Toujours en plein deuil de son épouse, Tony continue d’aller de l’avant, bien décidé à savourer la vie, plutôt que de la vanner. Évènement sur Netflix qu’on ne pouvait louper, voici la troisième et dernière saison de After Life tout juste diffusée. Une nouvelle pépite dont seul un génie comme Ricky Gervais pouvait accoucher. Une fin simple, une belle fin, une fin parfaite.

Comédie anglaise la plus prisée du service de streaming dans le monde, After Life se devait de conclure avec panache. Ricky Gervais revient donc en grande pompe, en enfilant comme d’habitude les casquettes de scénariste, de réalisateur et de tête d’affiche, histoire d’avoir les pleins pouvoirs et de dormir tranquille, son bébé choyé avec attention et douceur. Évidemment, c’est une réussite.
Forever life
Pourtant la tâche n’était pas aisée. Achever simplement une histoire initiée deux saisons plus tôt, pour un total de 18 épisodes de 30 minutes s’annonçait compliqué. Une petite parenthèse de douceur et d’humour noir dans ce monde de brute. Or le papa de The Office, le vrai, l’original, ne s’enorgueillit pas de nous offrir quelque chose de capillotracté. Non, After Life décide de s’éteindre comme elle s’était allumée, dans une grimace, dans un rire, dans des larmes, dans un au revoir émotionnel et lourd de sens.

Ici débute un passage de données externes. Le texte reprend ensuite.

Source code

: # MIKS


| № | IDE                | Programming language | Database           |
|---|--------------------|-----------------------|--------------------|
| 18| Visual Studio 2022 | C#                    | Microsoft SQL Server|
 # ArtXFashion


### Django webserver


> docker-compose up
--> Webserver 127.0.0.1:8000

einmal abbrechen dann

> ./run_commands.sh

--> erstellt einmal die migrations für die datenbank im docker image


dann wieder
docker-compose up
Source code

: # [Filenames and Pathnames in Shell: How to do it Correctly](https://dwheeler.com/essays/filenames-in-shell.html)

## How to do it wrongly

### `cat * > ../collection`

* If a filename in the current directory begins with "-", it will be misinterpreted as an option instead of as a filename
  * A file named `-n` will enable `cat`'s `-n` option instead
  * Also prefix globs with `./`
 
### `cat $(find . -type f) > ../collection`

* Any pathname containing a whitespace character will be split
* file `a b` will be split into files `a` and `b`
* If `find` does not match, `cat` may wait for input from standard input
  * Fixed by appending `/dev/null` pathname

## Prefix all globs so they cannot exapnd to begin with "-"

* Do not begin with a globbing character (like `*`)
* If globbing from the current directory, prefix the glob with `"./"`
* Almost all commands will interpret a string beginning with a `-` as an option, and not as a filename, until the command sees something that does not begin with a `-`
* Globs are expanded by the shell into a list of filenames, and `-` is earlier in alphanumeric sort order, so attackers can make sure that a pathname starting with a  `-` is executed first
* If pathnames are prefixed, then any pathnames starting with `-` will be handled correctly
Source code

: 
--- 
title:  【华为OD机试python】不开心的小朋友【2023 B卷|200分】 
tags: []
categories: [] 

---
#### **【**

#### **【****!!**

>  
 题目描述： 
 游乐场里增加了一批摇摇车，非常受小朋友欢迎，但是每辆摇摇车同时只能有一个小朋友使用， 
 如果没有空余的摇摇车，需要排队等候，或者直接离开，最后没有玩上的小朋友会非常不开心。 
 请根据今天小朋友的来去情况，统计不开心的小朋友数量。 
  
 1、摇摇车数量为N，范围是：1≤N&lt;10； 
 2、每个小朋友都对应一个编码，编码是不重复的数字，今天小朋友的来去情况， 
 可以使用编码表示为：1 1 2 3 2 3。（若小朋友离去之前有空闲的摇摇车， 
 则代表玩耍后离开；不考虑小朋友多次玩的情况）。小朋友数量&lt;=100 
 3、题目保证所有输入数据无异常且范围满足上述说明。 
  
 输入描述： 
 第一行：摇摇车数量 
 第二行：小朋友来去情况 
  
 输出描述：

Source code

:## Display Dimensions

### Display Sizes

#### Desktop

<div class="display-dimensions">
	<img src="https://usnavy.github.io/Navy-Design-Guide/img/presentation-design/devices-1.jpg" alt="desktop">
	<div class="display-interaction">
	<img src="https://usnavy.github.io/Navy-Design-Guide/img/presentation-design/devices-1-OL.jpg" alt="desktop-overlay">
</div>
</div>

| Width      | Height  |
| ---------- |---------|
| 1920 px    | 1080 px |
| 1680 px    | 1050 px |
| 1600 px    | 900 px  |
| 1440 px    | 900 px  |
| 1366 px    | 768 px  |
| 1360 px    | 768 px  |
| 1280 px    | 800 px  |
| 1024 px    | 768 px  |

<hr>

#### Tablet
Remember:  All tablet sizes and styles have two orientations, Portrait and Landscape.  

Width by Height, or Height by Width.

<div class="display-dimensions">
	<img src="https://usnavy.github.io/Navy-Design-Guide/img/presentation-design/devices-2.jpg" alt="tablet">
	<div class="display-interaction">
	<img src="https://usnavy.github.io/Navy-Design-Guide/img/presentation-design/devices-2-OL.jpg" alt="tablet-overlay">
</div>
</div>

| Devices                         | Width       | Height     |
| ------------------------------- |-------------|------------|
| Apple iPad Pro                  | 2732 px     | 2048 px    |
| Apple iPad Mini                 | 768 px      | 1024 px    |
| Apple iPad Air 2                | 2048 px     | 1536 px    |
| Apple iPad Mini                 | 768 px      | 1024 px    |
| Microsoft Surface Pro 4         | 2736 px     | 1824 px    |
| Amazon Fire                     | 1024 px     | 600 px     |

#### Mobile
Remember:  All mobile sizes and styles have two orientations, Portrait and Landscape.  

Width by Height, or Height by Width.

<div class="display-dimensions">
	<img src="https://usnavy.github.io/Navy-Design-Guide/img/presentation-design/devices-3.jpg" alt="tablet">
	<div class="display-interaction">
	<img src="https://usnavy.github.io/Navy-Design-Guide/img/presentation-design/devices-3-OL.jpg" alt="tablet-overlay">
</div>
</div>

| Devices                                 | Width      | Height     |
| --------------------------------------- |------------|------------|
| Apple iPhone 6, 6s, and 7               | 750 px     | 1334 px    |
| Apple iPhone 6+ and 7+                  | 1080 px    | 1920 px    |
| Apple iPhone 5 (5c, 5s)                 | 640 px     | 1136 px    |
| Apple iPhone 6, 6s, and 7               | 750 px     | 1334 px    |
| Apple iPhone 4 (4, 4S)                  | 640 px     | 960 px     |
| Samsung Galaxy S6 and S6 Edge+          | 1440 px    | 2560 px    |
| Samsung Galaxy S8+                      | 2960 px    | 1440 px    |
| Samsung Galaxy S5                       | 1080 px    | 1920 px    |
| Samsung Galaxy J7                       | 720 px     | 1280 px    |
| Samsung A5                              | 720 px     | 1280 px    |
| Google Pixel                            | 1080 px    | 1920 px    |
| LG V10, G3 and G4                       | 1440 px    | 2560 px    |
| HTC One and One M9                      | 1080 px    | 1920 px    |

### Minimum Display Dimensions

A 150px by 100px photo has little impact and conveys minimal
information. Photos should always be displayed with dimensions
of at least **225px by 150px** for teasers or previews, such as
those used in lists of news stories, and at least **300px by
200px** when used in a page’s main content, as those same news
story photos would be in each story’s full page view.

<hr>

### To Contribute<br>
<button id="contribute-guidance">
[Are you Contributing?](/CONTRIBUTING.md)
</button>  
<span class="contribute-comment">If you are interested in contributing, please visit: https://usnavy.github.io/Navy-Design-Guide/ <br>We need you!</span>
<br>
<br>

On craignait voir des violons sortis prématurément, de belles et convenues paroles moralisatrices s’harmoniser mais il n’en est rien. Lentement, affectueusement, Ricky Gervais prend le soin de clore soigneusement chacun des arcs narratifs de chacun de ses personnages. En leur laissant plus de place, pour terminer leur histoire respective, tous les interprètes s’en donnent à coeur joie, comme Tony Way, le compère de toujours, la névrotique Diane Morgan ou l’excellent David Earl. Ce beau monde fini de colorer la série d’interventions hilarantes ou qui feront verser une larme au plus insensible d’entre vous. D’ailleurs, en faisant le deuil de son père, le protagoniste joué par Gervais parvient enfin à faire le deuil de son épouse. Ainsi après avoir éprouvé la colère, exprimée dans une première saison magistrale, puis la tristesse dans une seconde saison un peu larmoyante, il se résigne maintenant à accepter cette inéluctabilité.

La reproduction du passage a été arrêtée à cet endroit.